[What is being asked]
Each entry below should be echoed exactly, with pictures omitted.

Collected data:
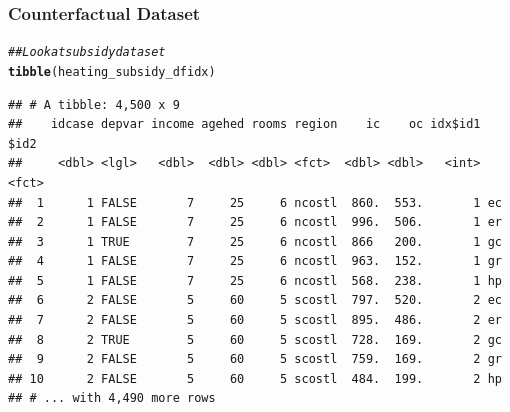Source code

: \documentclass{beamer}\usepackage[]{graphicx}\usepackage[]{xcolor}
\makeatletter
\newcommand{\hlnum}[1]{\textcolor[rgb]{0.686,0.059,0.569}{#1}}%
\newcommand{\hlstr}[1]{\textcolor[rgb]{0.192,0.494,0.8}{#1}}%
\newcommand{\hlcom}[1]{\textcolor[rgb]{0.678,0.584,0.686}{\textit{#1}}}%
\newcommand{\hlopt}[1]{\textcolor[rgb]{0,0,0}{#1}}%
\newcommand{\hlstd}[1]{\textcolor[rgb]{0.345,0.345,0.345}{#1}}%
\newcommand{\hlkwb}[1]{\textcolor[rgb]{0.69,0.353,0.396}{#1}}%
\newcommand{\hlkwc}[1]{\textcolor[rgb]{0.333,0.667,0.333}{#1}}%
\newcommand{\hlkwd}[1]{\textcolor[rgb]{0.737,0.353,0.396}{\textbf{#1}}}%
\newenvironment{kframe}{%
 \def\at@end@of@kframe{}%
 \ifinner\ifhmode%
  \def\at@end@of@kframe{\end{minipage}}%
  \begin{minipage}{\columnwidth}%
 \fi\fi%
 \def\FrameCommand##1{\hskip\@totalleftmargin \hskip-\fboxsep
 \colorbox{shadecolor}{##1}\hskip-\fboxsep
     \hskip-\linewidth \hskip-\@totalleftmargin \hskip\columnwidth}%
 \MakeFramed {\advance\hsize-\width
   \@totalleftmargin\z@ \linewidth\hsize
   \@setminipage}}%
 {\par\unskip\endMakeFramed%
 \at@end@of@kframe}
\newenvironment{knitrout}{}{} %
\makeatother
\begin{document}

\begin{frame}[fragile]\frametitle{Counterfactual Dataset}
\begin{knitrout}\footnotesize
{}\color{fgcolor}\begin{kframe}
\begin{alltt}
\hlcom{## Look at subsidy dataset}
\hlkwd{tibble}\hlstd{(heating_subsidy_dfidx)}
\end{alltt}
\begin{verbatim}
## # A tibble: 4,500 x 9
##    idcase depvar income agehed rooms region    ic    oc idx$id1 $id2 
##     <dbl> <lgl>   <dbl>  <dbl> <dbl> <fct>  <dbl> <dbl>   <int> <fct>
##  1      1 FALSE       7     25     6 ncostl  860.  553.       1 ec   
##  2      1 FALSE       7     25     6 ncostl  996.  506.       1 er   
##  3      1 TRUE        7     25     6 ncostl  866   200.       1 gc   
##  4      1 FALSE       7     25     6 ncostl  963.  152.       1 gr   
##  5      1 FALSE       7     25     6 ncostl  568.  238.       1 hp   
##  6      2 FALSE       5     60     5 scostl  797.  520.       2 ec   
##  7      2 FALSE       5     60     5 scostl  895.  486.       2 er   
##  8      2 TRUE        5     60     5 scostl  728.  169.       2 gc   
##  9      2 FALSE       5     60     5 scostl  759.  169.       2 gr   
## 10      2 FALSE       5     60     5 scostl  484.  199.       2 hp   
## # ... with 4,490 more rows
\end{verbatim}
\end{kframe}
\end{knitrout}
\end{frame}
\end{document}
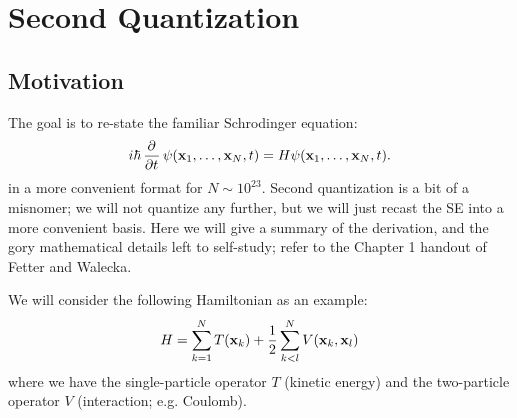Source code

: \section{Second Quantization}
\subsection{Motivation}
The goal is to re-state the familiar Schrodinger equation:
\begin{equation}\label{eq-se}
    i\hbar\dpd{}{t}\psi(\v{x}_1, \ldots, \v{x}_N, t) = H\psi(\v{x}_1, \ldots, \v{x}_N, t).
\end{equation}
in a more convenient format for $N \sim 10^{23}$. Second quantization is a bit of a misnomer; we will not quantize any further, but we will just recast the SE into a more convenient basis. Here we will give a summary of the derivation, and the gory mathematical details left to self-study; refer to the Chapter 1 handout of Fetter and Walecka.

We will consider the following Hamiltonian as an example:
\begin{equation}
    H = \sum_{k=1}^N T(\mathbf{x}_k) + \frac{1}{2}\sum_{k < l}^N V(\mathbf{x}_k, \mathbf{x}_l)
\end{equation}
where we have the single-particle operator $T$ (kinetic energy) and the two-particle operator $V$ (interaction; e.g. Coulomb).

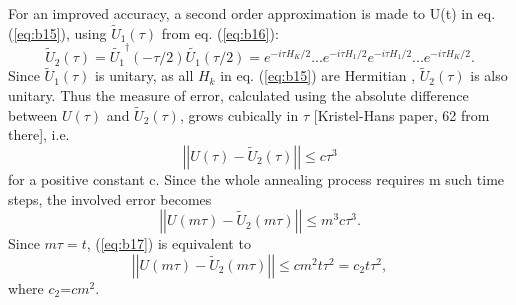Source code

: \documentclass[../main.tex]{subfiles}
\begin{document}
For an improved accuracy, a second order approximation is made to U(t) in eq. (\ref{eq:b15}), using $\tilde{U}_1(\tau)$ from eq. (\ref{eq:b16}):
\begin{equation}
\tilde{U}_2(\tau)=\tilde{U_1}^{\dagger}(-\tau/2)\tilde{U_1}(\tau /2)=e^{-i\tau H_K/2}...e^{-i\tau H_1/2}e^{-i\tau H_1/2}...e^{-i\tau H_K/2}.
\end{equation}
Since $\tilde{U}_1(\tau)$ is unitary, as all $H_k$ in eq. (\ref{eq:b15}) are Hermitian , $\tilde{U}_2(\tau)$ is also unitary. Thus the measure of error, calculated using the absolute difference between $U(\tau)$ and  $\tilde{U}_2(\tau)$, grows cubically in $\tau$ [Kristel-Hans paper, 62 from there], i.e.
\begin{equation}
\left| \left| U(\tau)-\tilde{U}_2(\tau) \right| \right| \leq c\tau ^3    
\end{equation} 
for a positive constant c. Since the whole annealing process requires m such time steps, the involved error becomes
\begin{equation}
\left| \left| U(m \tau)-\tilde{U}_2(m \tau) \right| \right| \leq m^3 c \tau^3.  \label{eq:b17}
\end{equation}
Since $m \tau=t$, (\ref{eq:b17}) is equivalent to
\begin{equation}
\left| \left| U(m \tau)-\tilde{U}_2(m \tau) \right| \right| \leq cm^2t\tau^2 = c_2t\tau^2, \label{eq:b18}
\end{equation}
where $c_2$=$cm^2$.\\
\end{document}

[Completed task]
Source code

: \documentclass{beamer}\usepackage[]{graphicx}\usepackage[]{xcolor}
\makeatletter
\newcommand{\hlnum}[1]{\textcolor[rgb]{0.686,0.059,0.569}{#1}}%
\newcommand{\hlstr}[1]{\textcolor[rgb]{0.192,0.494,0.8}{#1}}%
\newcommand{\hlcom}[1]{\textcolor[rgb]{0.678,0.584,0.686}{\textit{#1}}}%
\newcommand{\hlopt}[1]{\textcolor[rgb]{0,0,0}{#1}}%
\newcommand{\hlstd}[1]{\textcolor[rgb]{0.345,0.345,0.345}{#1}}%
\newcommand{\hlkwb}[1]{\textcolor[rgb]{0.69,0.353,0.396}{#1}}%
\newcommand{\hlkwc}[1]{\textcolor[rgb]{0.333,0.667,0.333}{#1}}%
\newcommand{\hlkwd}[1]{\textcolor[rgb]{0.737,0.353,0.396}{\textbf{#1}}}%
\newenvironment{kframe}{%
 \def\at@end@of@kframe{}%
 \ifinner\ifhmode%
  \def\at@end@of@kframe{\end{minipage}}%
  \begin{minipage}{\columnwidth}%
 \fi\fi%
 \def\FrameCommand##1{\hskip\@totalleftmargin \hskip-\fboxsep
 \colorbox{shadecolor}{##1}\hskip-\fboxsep
     \hskip-\linewidth \hskip-\@totalleftmargin \hskip\columnwidth}%
 \MakeFramed {\advance\hsize-\width
   \@totalleftmargin\z@ \linewidth\hsize
   \@setminipage}}%
 {\par\unskip\endMakeFramed%
 \at@end@of@kframe}
\newenvironment{knitrout}{}{} %
\makeatother
\begin{document}

\begin{frame}[fragile]\frametitle{Counterfactual Dataset}
\begin{knitrout}\footnotesize
{}\color{fgcolor}\begin{kframe}
\begin{alltt}
\hlcom{## Look at subsidy dataset}
\hlkwd{tibble}\hlstd{(heating_subsidy_dfidx)}
\end{alltt}
\begin{verbatim}
## # A tibble: 4,500 x 9
##    idcase depvar income agehed rooms region    ic    oc idx$id1 $id2 
##     <dbl> <lgl>   <dbl>  <dbl> <dbl> <fct>  <dbl> <dbl>   <int> <fct>
##  1      1 FALSE       7     25     6 ncostl  860.  553.       1 ec   
##  2      1 FALSE       7     25     6 ncostl  996.  506.       1 er   
##  3      1 TRUE        7     25     6 ncostl  866   200.       1 gc   
##  4      1 FALSE       7     25     6 ncostl  963.  152.       1 gr   
##  5      1 FALSE       7     25     6 ncostl  568.  238.       1 hp   
##  6      2 FALSE       5     60     5 scostl  797.  520.       2 ec   
##  7      2 FALSE       5     60     5 scostl  895.  486.       2 er   
##  8      2 TRUE        5     60     5 scostl  728.  169.       2 gc   
##  9      2 FALSE       5     60     5 scostl  759.  169.       2 gr   
## 10      2 FALSE       5     60     5 scostl  484.  199.       2 hp   
## # ... with 4,490 more rows
\end{verbatim}
\end{kframe}
\end{knitrout}
\end{frame}
\end{document}
Source code

: \section{Second Quantization}
\subsection{Motivation}
The goal is to re-state the familiar Schrodinger equation:
\begin{equation}\label{eq-se}
    i\hbar\dpd{}{t}\psi(\v{x}_1, \ldots, \v{x}_N, t) = H\psi(\v{x}_1, \ldots, \v{x}_N, t).
\end{equation}
in a more convenient format for $N \sim 10^{23}$. Second quantization is a bit of a misnomer; we will not quantize any further, but we will just recast the SE into a more convenient basis. Here we will give a summary of the derivation, and the gory mathematical details left to self-study; refer to the Chapter 1 handout of Fetter and Walecka.

We will consider the following Hamiltonian as an example:
\begin{equation}
    H = \sum_{k=1}^N T(\mathbf{x}_k) + \frac{1}{2}\sum_{k < l}^N V(\mathbf{x}_k, \mathbf{x}_l)
\end{equation}
where we have the single-particle operator $T$ (kinetic energy) and the two-particle operator $V$ (interaction; e.g. Coulomb).

Source code

: \documentclass[../main.tex]{subfiles}
\begin{document}
For an improved accuracy, a second order approximation is made to U(t) in eq. (\ref{eq:b15}), using $\tilde{U}_1(\tau)$ from eq. (\ref{eq:b16}):
\begin{equation}
\tilde{U}_2(\tau)=\tilde{U_1}^{\dagger}(-\tau/2)\tilde{U_1}(\tau /2)=e^{-i\tau H_K/2}...e^{-i\tau H_1/2}e^{-i\tau H_1/2}...e^{-i\tau H_K/2}.
\end{equation}
Since $\tilde{U}_1(\tau)$ is unitary, as all $H_k$ in eq. (\ref{eq:b15}) are Hermitian , $\tilde{U}_2(\tau)$ is also unitary. Thus the measure of error, calculated using the absolute difference between $U(\tau)$ and  $\tilde{U}_2(\tau)$, grows cubically in $\tau$ [Kristel-Hans paper, 62 from there], i.e.
\begin{equation}
\left| \left| U(\tau)-\tilde{U}_2(\tau) \right| \right| \leq c\tau ^3    
\end{equation} 
for a positive constant c. Since the whole annealing process requires m such time steps, the involved error becomes
\begin{equation}
\left| \left| U(m \tau)-\tilde{U}_2(m \tau) \right| \right| \leq m^3 c \tau^3.  \label{eq:b17}
\end{equation}
Since $m \tau=t$, (\ref{eq:b17}) is equivalent to
\begin{equation}
\left| \left| U(m \tau)-\tilde{U}_2(m \tau) \right| \right| \leq cm^2t\tau^2 = c_2t\tau^2, \label{eq:b18}
\end{equation}
where $c_2$=$cm^2$.\\
\end{document}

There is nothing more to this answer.